Conjoined Twin Separation Surgery
November 23, 2019AGNES JOSEPHMedical Tourism

Twin separation surgery (for conjoined twins) often hits the news, involving numerous doctors and hours. Ever been curious about what exactly a surgery like this entails?

Understanding Conjoined Twins

Twin separation surgery occurs when doctors separate twins who are born conjoined at birth. Conjoined twins are attached together, both inside their bodies by sharing certain organs or body parts, as well as outside through the skin. They are usually identical twins, meaning they will be the same sex. Conjoined twins are actually very rare, considered to be about 1 in 50,000 to 100,000 twins worldwide.

When two twin babies are fused together at the same place, they are called symmetrical twins. In some cases, one of the conjoined twins may not actually be alive and is instead called a “parasitic” twin. One twin may be normally developed and able to live outside of the womb, while the other twin does not develop properly in order to sustain life.

Female twins are more likely to be conjoined symmetrical twins, while male fetuses tend to have more cases of parasitic twins. Although doctors aren’t sure why, female conjoined twins also tend to have a higher chance of surviving. Sometimes, both twins may also be incompatible with life as a result of the abnormal development and fusion. Conjoined twins, if they survive birth, are also at risk for many health complications and problems.

What Is Twin Separation Surgery?

Twin separation surgery for conjoined twins can be different, depending on how exactly the twins are conjoined. For example, some twins may share a digestive tract or a part of their circulatory system. The more intricate the affected system is, the harder the surgery may be.

According to the University of Maryland, there are almost twelve different classifications of conjoined twins that will determine what type of surgery is needed. Twins may be conjoined in their upper bodies and share a heart, which makes it almost impossible to perform a successful surgery. Other types of twins may share an upper body and certain organs, such as a liver or GI tract, but not the heart, making surgery a more realistic option. The rarest type of conjoined twins is craniopagus twins, who are connected at the head.

Historically, twin separation surgery was not an option and conjoined twins who survived birth remained connected throughout their lives. For example, one of the most famous sets of twins was Eng and Chang Bunker. The brothers were born in Thailand, which was called “Siam,” in 1811, and the fact that they remained conjoined eventually led to the term “Siamese twins.” That term, however, is no longer used as conjoined twins have nothing to do with where the babies are born.

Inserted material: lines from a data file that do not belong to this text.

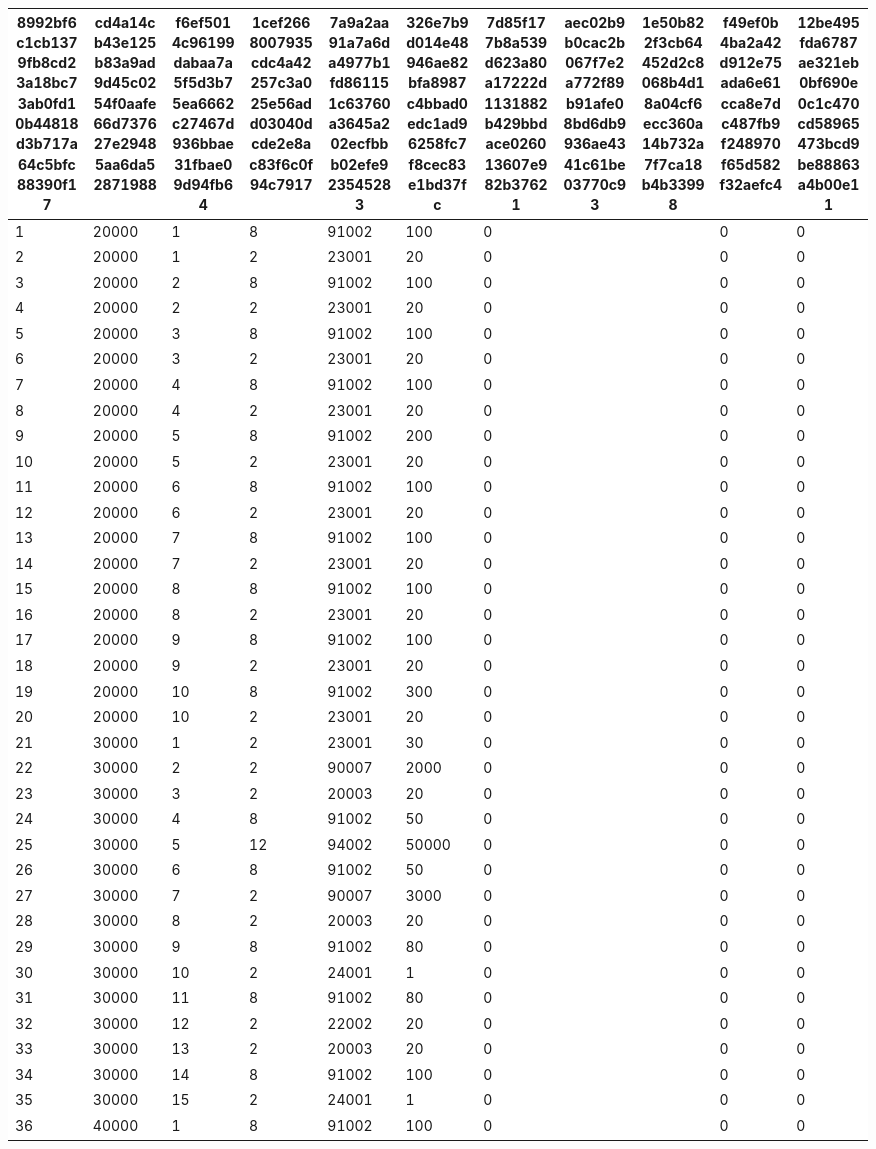 |8992bf6c1cb1379fb8cd23a18bc73ab0fd10b44818d3b717a64c5bfc88390f17|cd4a14cb43e125b83a9ad9d45c0254f0aafe66d737627e29485aa6da52871988|f6ef5014c96199dabaa7a5f5d3b75ea6662c27467d936bbae31fbae09d94fb64|1cef2668007935cdc4a42257c3a025e56add03040dcde2e8ac83f6c0f94c7917|7a9a2aa91a7a6da4977b1fd861151c63760a3645a202ecfbbb02efe923545283|326e7b9d014e48946ae82bfa8987c4bbad0edc1ad96258fc7f8cec83e1bd37fc|7d85f177b8a539d623a80a17222d1131882b429bbdace026013607e982b37621|aec02b9b0cac2b067f7e2a772f89b91afe08bd6db9936ae4341c61be03770c93|1e50b822f3cb64452d2c8068b4d18a04cf6ecc360a14b732a7f7ca18b4b33998|f49ef0b4ba2a42d912e75ada6e61cca8e7dc487fb9f248970f65d582f32aefc4|12be495fda6787ae321eb0bf690e0c1c470cd58965473bcd9be88863a4b00e11|
| --- | --- | --- | --- | --- | --- | --- | --- | --- | --- | --- |
|1|20000|1|8|91002|100|0|||0|0|
|2|20000|1|2|23001|20|0|||0|0|
|3|20000|2|8|91002|100|0|||0|0|
|4|20000|2|2|23001|20|0|||0|0|
|5|20000|3|8|91002|100|0|||0|0|
|6|20000|3|2|23001|20|0|||0|0|
|7|20000|4|8|91002|100|0|||0|0|
|8|20000|4|2|23001|20|0|||0|0|
|9|20000|5|8|91002|200|0|||0|0|
|10|20000|5|2|23001|20|0|||0|0|
|11|20000|6|8|91002|100|0|||0|0|
|12|20000|6|2|23001|20|0|||0|0|
|13|20000|7|8|91002|100|0|||0|0|
|14|20000|7|2|23001|20|0|||0|0|
|15|20000|8|8|91002|100|0|||0|0|
|16|20000|8|2|23001|20|0|||0|0|
|17|20000|9|8|91002|100|0|||0|0|
|18|20000|9|2|23001|20|0|||0|0|
|19|20000|10|8|91002|300|0|||0|0|
|20|20000|10|2|23001|20|0|||0|0|
|21|30000|1|2|23001|30|0|||0|0|
|22|30000|2|2|90007|2000|0|||0|0|
|23|30000|3|2|20003|20|0|||0|0|
|24|30000|4|8|91002|50|0|||0|0|
|25|30000|5|12|94002|50000|0|||0|0|
|26|30000|6|8|91002|50|0|||0|0|
|27|30000|7|2|90007|3000|0|||0|0|
|28|30000|8|2|20003|20|0|||0|0|
|29|30000|9|8|91002|80|0|||0|0|
|30|30000|10|2|24001|1|0|||0|0|
|31|30000|11|8|91002|80|0|||0|0|
|32|30000|12|2|22002|20|0|||0|0|
|33|30000|13|2|20003|20|0|||0|0|
|34|30000|14|8|91002|100|0|||0|0|
|35|30000|15|2|24001|1|0|||0|0|
|36|40000|1|8|91002|100|0|||0|0|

What Is the Outcome For Twin Separation Surgery? 

The outcome for twin separation surgery will depend on how and where the twins are connected. Unfortunately, a doctor can not tell the degree of fusion until the babies are born, so any decisions and specific details about what kind of surgery is necessary have to wait until after the babies’ birth.

In one study that followed fourteen twins who were separated by surgery after birth, four twin sets had both twins survive and those four twin sets required more than one surgery before separation was completed. However, all of the twins in the surviving sets were followed by doctors and showed appropriate and normal development. Although in some cases, twins who are separated may need extra help or therapy in their spines especially, since many of them didn’t form properly.

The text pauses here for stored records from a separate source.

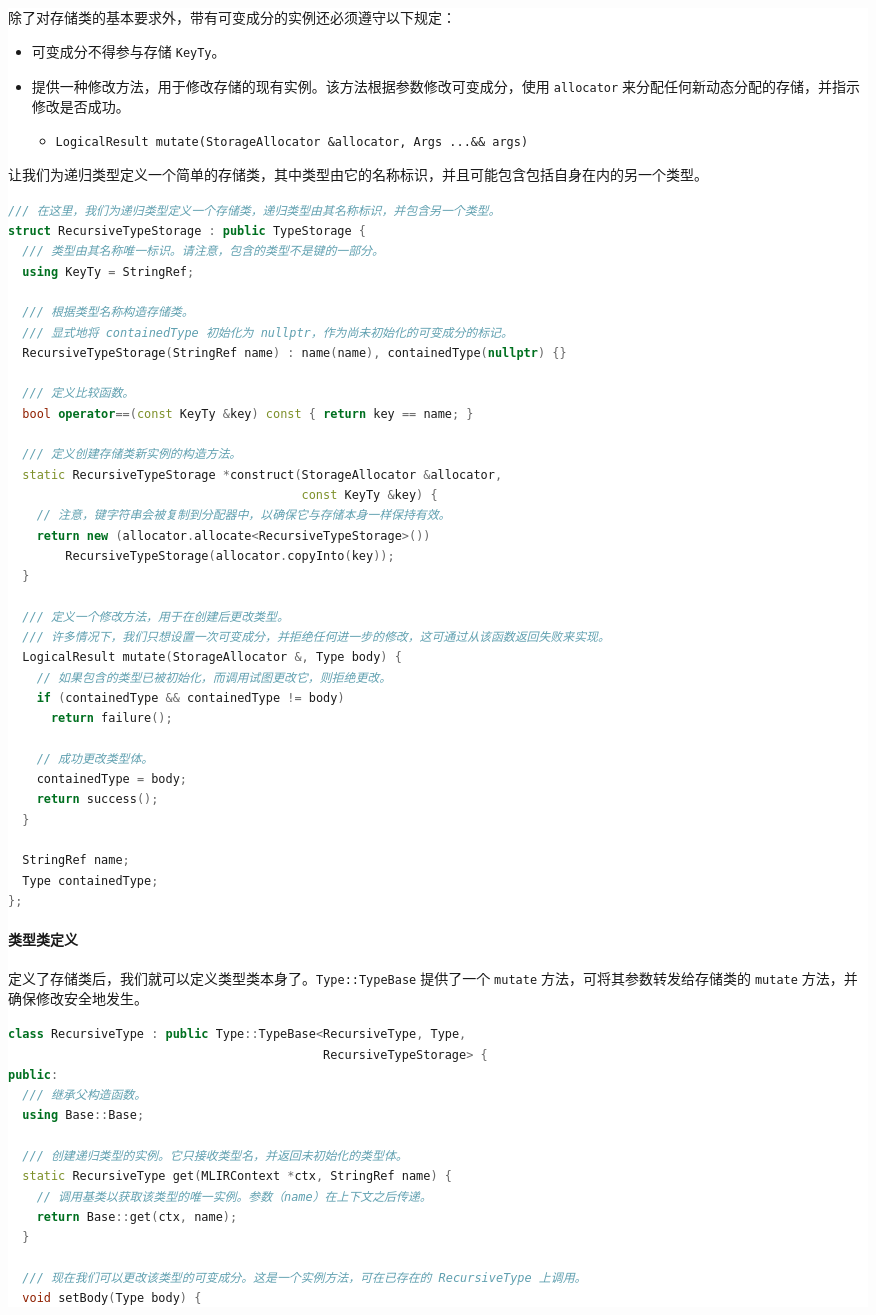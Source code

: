 除了对存储类的基本要求外，带有可变成分的实例还必须遵守以下规定：

- 可变成分不得参与存储 `KeyTy`。

- 提供一种修改方法，用于修改存储的现有实例。该方法根据参数修改可变成分，使用 `allocator` 来分配任何新动态分配的存储，并指示修改是否成功。

  - `LogicalResult mutate(StorageAllocator &allocator, Args ...&& args)`

让我们为递归类型定义一个简单的存储类，其中类型由它的名称标识，并且可能包含包括自身在内的另一个类型。

```c++
/// 在这里，我们为递归类型定义一个存储类，递归类型由其名称标识，并包含另一个类型。
struct RecursiveTypeStorage : public TypeStorage {
  /// 类型由其名称唯一标识。请注意，包含的类型不是键的一部分。
  using KeyTy = StringRef;

  /// 根据类型名称构造存储类。
  /// 显式地将 containedType 初始化为 nullptr，作为尚未初始化的可变成分的标记。
  RecursiveTypeStorage(StringRef name) : name(name), containedType(nullptr) {}

  /// 定义比较函数。
  bool operator==(const KeyTy &key) const { return key == name; }

  /// 定义创建存储类新实例的构造方法。
  static RecursiveTypeStorage *construct(StorageAllocator &allocator,
                                         const KeyTy &key) {
    // 注意，键字符串会被复制到分配器中，以确保它与存储本身一样保持有效。
    return new (allocator.allocate<RecursiveTypeStorage>())
        RecursiveTypeStorage(allocator.copyInto(key));
  }

  /// 定义一个修改方法，用于在创建后更改类型。
  /// 许多情况下，我们只想设置一次可变成分，并拒绝任何进一步的修改，这可通过从该函数返回失败来实现。
  LogicalResult mutate(StorageAllocator &, Type body) {
    // 如果包含的类型已被初始化，而调用试图更改它，则拒绝更改。
    if (containedType && containedType != body)
      return failure();

    // 成功更改类型体。
    containedType = body;
    return success();
  }

  StringRef name;
  Type containedType;
};
```

#### 类型类定义

定义了存储类后，我们就可以定义类型类本身了。`Type::TypeBase` 提供了一个 `mutate` 方法，可将其参数转发给存储类的 `mutate` 方法，并确保修改安全地发生。

```c++
class RecursiveType : public Type::TypeBase<RecursiveType, Type,
                                            RecursiveTypeStorage> {
public:
  /// 继承父构造函数。
  using Base::Base;

  /// 创建递归类型的实例。它只接收类型名，并返回未初始化的类型体。
  static RecursiveType get(MLIRContext *ctx, StringRef name) {
    // 调用基类以获取该类型的唯一实例。参数（name）在上下文之后传递。
    return Base::get(ctx, name);
  }

  /// 现在我们可以更改该类型的可变成分。这是一个实例方法，可在已存在的 RecursiveType 上调用。
  void setBody(Type body) {
```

As technology has advanced, more conjoined twins are able to benefit from twin separation surgery without any major complications.

Article Source
  • Votteler TP1, Lipsky K. (2005, April). Long-term Results of 10 Conjoined Twin Separations. J Pediatr Surg. 2005 Apr;40(4):618-29.
  • Xie, J., Zhou, L., Yang, Z., & Sun, H. (2012). Epigastric Heteropagus Conjoined Twins: Two Case Studies and Associated DNA Analysis. Clinics, 67(5), 527–529.